My first thought was that the bees want their usual dirty water, the water with a nice green odor and decaying bits of algae and plant slime. But Florence pointed out that she cleans her birdbaths daily due to the questionable sanitation habits of her feathered friends. Hmm. I don’t know the answer to this, except I believe that once the bees find a reliable source of drinking water, they would rather return to it than seek out a new one. There is something comforting about a known location . . . but there I go anthropomorphizing again.
I recently purchased a couple of potted Stachys byzantina plants for the amusement of my wool carder bees (or for my amusement, whatever). But day after day as the wool carders frolic in the lemon balm six feet away, the Stachys is covered with honey bees that appear to be drinking from the leaves. I water the pollinator garden in the morning, and the downy leaves of the Stachys capture a fair bit of moisture that the honey bees seem to love; you can see their tongues go right down between the fibers.
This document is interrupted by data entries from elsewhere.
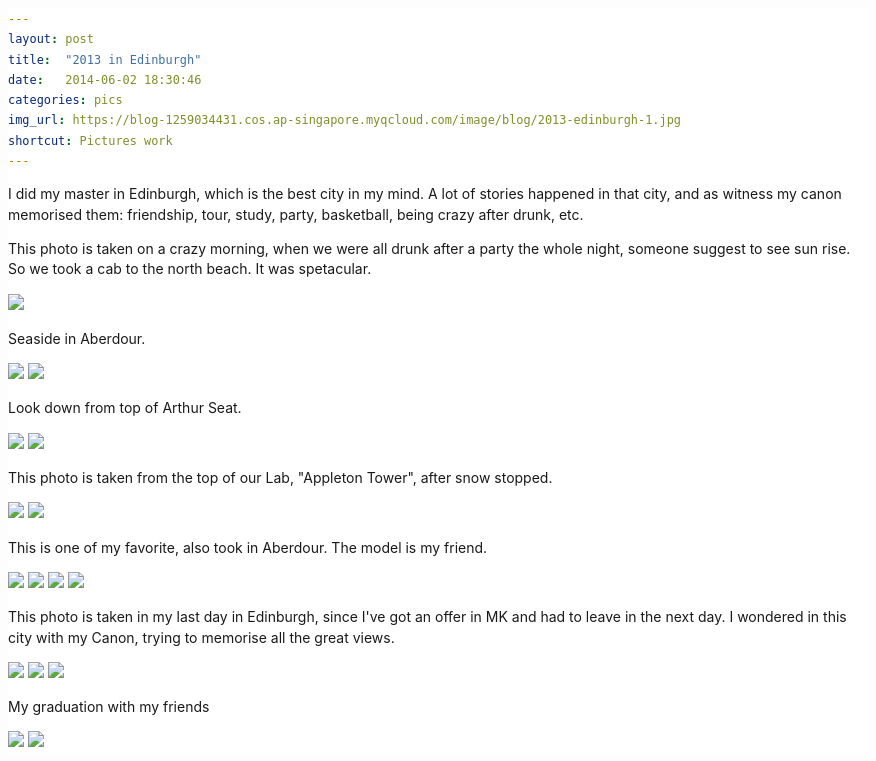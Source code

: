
 ```yaml
---
layout: post
title:  "2013 in Edinburgh"
date:   2014-06-02 18:30:46
categories: pics
img_url: https://blog-1259034431.cos.ap-singapore.myqcloud.com/image/blog/2013-edinburgh-1.jpg
shortcut: Pictures work
---
```

I did my master in Edinburgh, which is the best city in my mind. A lot of stories happened in that city, and as witness my canon memorised them: friendship, tour, study, party, basketball, being crazy after drunk, etc. 

This photo is taken on a crazy morning, when we were all drunk after a party the whole night, someone suggest to see sun rise. So we took a cab to the north beach. It was spetacular.

<img src="https://blog-1259034431.cos.ap-singapore.myqcloud.com/image/blog/2013-edinburgh-1.jpg" width="80%">

Seaside in Aberdour.

<img src="https://blog-1259034431.cos.ap-singapore.myqcloud.com/image/blog/2013-edinburgh-2.jpg" width="80%">

<img src="https://blog-1259034431.cos.ap-singapore.myqcloud.com/image/blog/2013-edinburgh-3.jpg" width="80%">

Look down from top of Arthur Seat.

<img src="https://blog-1259034431.cos.ap-singapore.myqcloud.com/image/blog/2013-edinburgh-4.jpg" width="80%">

<img src="https://blog-1259034431.cos.ap-singapore.myqcloud.com/image/blog/2013-edinburgh-5.jpg" width="80%">

This photo is taken from the top of our Lab, "Appleton Tower", after snow stopped.

<img src="https://blog-1259034431.cos.ap-singapore.myqcloud.com/image/blog/2013-edinburgh-6.jpg" width="80%">

<img src="https://blog-1259034431.cos.ap-singapore.myqcloud.com/image/blog/2013-edinburgh-7.jpg" width="80%">

This is one of my favorite, also took in Aberdour. The model is my friend.

<img src="https://blog-1259034431.cos.ap-singapore.myqcloud.com/image/blog/2013-edinburgh-8.jpg" width="80%">

<img src="https://blog-1259034431.cos.ap-singapore.myqcloud.com/image/blog/2013-edinburgh-9.jpg" width="80%">

<img src="https://blog-1259034431.cos.ap-singapore.myqcloud.com/image/blog/2013-edinburgh-10.jpg" width="80%">

<img src="https://blog-1259034431.cos.ap-singapore.myqcloud.com/image/blog/2013-edinburgh-11.jpg" width="80%">

This photo is taken in my last day in Edinburgh, since I've got an offer in MK and had to leave in the next day. I wondered in this city with my Canon, trying to memorise all the great views.

<img src="https://blog-1259034431.cos.ap-singapore.myqcloud.com/image/blog/2013-edinburgh-12.jpg" width="80%">

<img src="https://blog-1259034431.cos.ap-singapore.myqcloud.com/image/blog/2013-edinburgh-13.jpg" width="80%">

<img src="https://blog-1259034431.cos.ap-singapore.myqcloud.com/image/blog/2013-edinburgh-14.jpg" width="80%">

My graduation with my friends

<img src="https://blog-1259034431.cos.ap-singapore.myqcloud.com/image/blog/2013-edinburgh-15.jpg" width="80%">

<img src="https://blog-1259034431.cos.ap-singapore.myqcloud.com/image/blog/2013-edinburgh-16.jpg" width="80%">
Other than that, my honey bees seem to like the mucky water that leaks from the bottom of my raised garden beds, the slimy water that seeps out of the hill, and the slick surface of a rotting wooden spool—one of those huge things that once held metal cables—that now rests, forever damp, beneath the branches of a western hemlock.
Honey bees drink water, true, but they also use water for evaporative cooling of the hive. For example, they will spread water in a thin film on the edges of brood cells and then fan their wings to evaporate the water and bring down the internal temperature of the hive.
If cooling is the primary use of the water they collect, then any nutrients it may contain are superfluous to the intended purpose. In fact, you would think that dirty water would leave a residue—like a hard water deposit—on the comb. And since I seldom see other bee species drinking water, it makes me think that evaporative cooling is the primary purpose of honey-bee collected water. All of which muddies the question of why they seem to like it smelly, familiar, and green.
Maybe Florence’s bees are using the bird bath water for cooling and the lily pond water for drinking. That seems way too organized, but who knows? Ultimately, Florence may be right. She says they are really just social drinkers.